Le titre et le sujet du nouveau film de Kore-eda n’étonneront guère les familiers de son œuvre, qui questionne depuis longtemps cette étrange unité qu’est celle de la famille. A prendre en considération les trois grandes étapes de son travail, Nobody knows, Tel père, tel fils et cette Affaire de famille, on prend conscience de la méthode avec laquelle il opère : il s’agit avant tout de retirer à l’évidence de cette cellule une de ses composantes. Dans le premier, la fratrie se voit privé de parents, ces derniers ont la possibilité de choisir leurs enfants dans le second, alors que pour ce nouvel opus, la figure serait plutôt inversée, abordant avec ambivalence et subtilité la question des parents adoptés.
Kore-eda instaure cadre dans lequel il initie des mouvements atypiques. Dans cet intérieur exigu qu’est l’appartement de la grand-mère, qui prétend vivre seule et agace les services sociaux qui récupéreraient volontiers son bien, les sur-cadrages insistent sur l’improvisation et l’appropriation de l’espace par une communauté qu’on croit au départ contrainte à la cohabitation. Sur le plan financier, c’est le cas ; en matière d’affect, c’est une autre question. La première partie du film est ainsi une chronique qui déploie toutes les qualités qu’on connait au cinéaste : l’authenticité des portraits se construit au gré de séquences d’une grande tendresse, au fil desquelles, par touches successives, sont abordées des questions générationnelles et sociales, de la violence du marché de l’emploi (places aux enchères, prostitution quasi juvénile, pénibilité constante) à la solidarité nécessaire à la survie.
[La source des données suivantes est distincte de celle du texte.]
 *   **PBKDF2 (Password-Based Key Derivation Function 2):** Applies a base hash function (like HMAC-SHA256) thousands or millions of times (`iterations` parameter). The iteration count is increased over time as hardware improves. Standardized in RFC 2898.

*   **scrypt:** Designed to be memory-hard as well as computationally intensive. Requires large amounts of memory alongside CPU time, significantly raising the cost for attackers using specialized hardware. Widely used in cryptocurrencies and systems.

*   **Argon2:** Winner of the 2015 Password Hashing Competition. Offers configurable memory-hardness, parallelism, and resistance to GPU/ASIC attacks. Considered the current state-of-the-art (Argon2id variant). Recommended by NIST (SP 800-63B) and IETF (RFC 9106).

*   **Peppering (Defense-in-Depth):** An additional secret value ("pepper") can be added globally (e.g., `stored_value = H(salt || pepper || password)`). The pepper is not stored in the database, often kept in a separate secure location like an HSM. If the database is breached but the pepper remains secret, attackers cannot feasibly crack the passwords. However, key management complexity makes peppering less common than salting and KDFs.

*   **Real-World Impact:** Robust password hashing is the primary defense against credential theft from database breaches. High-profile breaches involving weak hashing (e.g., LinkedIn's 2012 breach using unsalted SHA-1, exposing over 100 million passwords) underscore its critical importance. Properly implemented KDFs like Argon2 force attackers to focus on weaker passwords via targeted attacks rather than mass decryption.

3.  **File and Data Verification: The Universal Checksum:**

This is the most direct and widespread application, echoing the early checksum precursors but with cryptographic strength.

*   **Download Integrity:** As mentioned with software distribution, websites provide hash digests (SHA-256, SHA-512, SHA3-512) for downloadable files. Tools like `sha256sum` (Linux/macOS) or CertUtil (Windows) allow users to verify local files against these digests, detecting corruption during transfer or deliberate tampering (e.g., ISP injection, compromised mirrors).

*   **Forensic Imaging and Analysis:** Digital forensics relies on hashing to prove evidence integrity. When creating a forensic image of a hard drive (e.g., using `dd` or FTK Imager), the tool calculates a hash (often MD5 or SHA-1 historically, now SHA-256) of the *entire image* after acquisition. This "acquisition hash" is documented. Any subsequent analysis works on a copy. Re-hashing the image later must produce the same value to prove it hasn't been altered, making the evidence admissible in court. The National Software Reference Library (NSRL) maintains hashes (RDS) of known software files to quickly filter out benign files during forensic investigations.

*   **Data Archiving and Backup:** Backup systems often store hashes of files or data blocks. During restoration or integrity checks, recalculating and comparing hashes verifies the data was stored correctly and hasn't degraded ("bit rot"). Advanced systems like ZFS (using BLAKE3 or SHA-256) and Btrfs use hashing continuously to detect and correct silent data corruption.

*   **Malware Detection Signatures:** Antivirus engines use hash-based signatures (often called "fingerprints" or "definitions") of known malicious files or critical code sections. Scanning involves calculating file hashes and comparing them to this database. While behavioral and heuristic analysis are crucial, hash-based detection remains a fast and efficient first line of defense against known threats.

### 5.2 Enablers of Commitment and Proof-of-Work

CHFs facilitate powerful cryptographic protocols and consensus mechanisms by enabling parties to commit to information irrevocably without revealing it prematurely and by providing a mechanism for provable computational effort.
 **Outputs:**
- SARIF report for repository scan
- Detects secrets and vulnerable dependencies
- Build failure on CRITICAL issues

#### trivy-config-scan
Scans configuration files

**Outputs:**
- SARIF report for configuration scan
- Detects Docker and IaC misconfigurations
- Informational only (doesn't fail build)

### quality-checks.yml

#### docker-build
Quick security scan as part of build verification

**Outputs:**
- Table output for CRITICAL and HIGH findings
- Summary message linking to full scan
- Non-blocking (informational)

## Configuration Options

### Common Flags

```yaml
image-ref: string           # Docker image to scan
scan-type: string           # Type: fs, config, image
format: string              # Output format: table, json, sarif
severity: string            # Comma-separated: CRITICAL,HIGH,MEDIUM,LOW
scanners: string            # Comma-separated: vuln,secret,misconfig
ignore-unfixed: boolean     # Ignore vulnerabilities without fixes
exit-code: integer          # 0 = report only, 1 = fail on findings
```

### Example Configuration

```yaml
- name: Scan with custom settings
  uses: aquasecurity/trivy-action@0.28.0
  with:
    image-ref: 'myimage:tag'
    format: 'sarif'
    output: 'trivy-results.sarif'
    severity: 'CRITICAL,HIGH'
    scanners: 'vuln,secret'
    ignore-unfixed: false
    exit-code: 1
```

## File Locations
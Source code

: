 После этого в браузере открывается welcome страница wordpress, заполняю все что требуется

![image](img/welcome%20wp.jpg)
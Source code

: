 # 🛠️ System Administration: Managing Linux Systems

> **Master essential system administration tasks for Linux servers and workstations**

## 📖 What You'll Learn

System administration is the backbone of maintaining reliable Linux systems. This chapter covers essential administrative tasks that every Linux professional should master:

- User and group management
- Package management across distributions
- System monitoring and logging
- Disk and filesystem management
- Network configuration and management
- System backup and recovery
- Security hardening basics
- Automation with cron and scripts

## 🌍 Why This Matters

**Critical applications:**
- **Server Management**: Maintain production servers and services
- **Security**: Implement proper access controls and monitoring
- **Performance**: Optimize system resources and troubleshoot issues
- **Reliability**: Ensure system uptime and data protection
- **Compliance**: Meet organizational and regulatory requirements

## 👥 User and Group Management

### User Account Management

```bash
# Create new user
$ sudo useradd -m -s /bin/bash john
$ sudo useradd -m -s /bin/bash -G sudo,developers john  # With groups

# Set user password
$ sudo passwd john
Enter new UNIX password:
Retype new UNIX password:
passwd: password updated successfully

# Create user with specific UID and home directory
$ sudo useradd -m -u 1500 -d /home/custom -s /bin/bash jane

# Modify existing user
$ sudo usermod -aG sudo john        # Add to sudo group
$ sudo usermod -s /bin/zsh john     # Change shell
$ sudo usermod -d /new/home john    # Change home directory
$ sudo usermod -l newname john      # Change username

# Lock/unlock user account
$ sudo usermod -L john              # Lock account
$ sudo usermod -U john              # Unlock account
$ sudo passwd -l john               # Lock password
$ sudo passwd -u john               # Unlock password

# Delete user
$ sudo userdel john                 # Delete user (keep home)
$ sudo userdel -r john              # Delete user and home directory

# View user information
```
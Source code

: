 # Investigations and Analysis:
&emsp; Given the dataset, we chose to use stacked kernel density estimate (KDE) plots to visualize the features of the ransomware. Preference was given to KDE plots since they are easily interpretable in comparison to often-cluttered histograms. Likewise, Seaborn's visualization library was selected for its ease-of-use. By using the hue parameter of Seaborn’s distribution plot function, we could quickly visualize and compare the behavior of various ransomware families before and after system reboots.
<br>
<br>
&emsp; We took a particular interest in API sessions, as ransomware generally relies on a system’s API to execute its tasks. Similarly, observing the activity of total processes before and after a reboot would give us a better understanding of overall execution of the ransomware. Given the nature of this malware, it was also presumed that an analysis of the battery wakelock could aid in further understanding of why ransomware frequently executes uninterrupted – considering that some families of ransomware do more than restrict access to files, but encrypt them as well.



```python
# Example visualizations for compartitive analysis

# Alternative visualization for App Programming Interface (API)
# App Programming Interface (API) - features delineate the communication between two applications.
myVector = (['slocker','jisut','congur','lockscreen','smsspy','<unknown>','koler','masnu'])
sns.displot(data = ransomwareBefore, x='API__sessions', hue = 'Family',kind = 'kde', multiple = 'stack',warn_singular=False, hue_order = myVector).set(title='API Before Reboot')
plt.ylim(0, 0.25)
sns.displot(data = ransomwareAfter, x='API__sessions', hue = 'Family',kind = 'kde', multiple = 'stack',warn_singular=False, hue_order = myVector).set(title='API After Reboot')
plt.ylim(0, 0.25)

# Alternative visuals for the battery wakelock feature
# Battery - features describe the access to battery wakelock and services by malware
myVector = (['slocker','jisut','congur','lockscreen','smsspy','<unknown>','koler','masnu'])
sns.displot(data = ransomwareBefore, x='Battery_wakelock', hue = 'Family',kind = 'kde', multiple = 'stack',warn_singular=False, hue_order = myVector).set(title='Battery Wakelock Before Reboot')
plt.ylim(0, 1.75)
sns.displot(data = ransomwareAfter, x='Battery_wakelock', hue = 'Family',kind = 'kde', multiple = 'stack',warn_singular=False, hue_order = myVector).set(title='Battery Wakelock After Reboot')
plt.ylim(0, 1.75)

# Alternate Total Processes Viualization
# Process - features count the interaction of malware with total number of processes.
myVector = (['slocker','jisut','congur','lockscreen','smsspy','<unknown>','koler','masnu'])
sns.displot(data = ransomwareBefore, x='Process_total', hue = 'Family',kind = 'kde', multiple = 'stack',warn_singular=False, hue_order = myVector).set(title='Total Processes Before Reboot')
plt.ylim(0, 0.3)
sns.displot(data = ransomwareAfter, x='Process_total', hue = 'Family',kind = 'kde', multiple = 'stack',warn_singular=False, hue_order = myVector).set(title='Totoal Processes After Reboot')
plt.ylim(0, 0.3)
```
C’est là que se construit cette communauté dont on va comprendre sur le tard la singularité, mais qui, déjà, accueille une nouvelle venue en la personne d’une petite voisine battue et chassée du domicile. Nulle empathie manichéenne dans cette démarche, mais une sorte d’évidence à faire un peu de place dans un milieu qui est bien conscient de ne pas être exemplaire. La petite Yuri gagnera probablement le centre du cadre, poussant les uns à la tendresse, les autres à la confidence, et contraignant à renforcer ce fameux mouvement à l’intérieur du cadre qu’est la transmission.
Car dans cette solidarité forgée contre la violence du monde, la morale – qui semble souvent présenté comme la prérogative de ce même monde extérieur, aussi glacial dans ses leçons que son manque d’empathie – constitue la grande interrogation du film. Les très belles séquences de vol à l’étalage fonctionnent comme des rites initiatiques troublants, dans lesquels la maitrise d’un autre cadre – le magasin – se fait en équipe et joue de l’innocence traditionnellement rattachée à l’enfance.
Cette famille composée et largement condamnable fait l’objet d’un regard qui ne se limite pas à une empathie propre à forger des circonstances atténuantes. Kore-eda nous invite simplement – et avec une délicatesse et une authenticité qui, bien entendu, sont l’objet d’un travail virtuose et tout sauf simple – à faire connaissance avec ses protagonistes qui nous deviendront familiers. Cette école du regard s’oppose bien évidemment à celle que la société posera sur eux dans un épilogue riche en rebondissements (peut-être un peu trop, justement, seule réserve à porter à l’écriture qui, sur sa fin, oppose un peu trop mécaniquement des circonstances censées renouveler le statut de chaque personnage). C’est un jeu sur le huis-clos, une absence savamment dosée de contre champ, comme cette belle scène de feu d’artifice invisible où le bouquet final n’est pas dans le ciel, mais sur la devanture d’une maison, offrant une photo de famille touchante, qu’on retrouvera lors de ce moment parfait qu’est l’escapade à la plage. C’est une attention portée à l’intime (la supplication de tendresse dans le salon de peep show à laquelle réponde la très belle scène de sexe entre les parents un soir de pluie, une première chez Kore-eda), qui révèle des individus ayant trouvé, dans la compagnie de l’autre certains baumes à la violence d’une existence qui passe aussi par l’escroquerie ou la marginalité.
Ensemble : telle serait la réponse, forcément fragile, et d’autant plus éphémère qu’il faudra que la cellule éclate pour qu’elle définisse pleinement les rapports qui s’étaient construits, souvent sans être réellement formulés. Alors, seulement, le contre-champ pourra prendre son sens : celui d’une personne à qui on aura donné un statut, pour elle, pour soi, à plusieurs face au monde.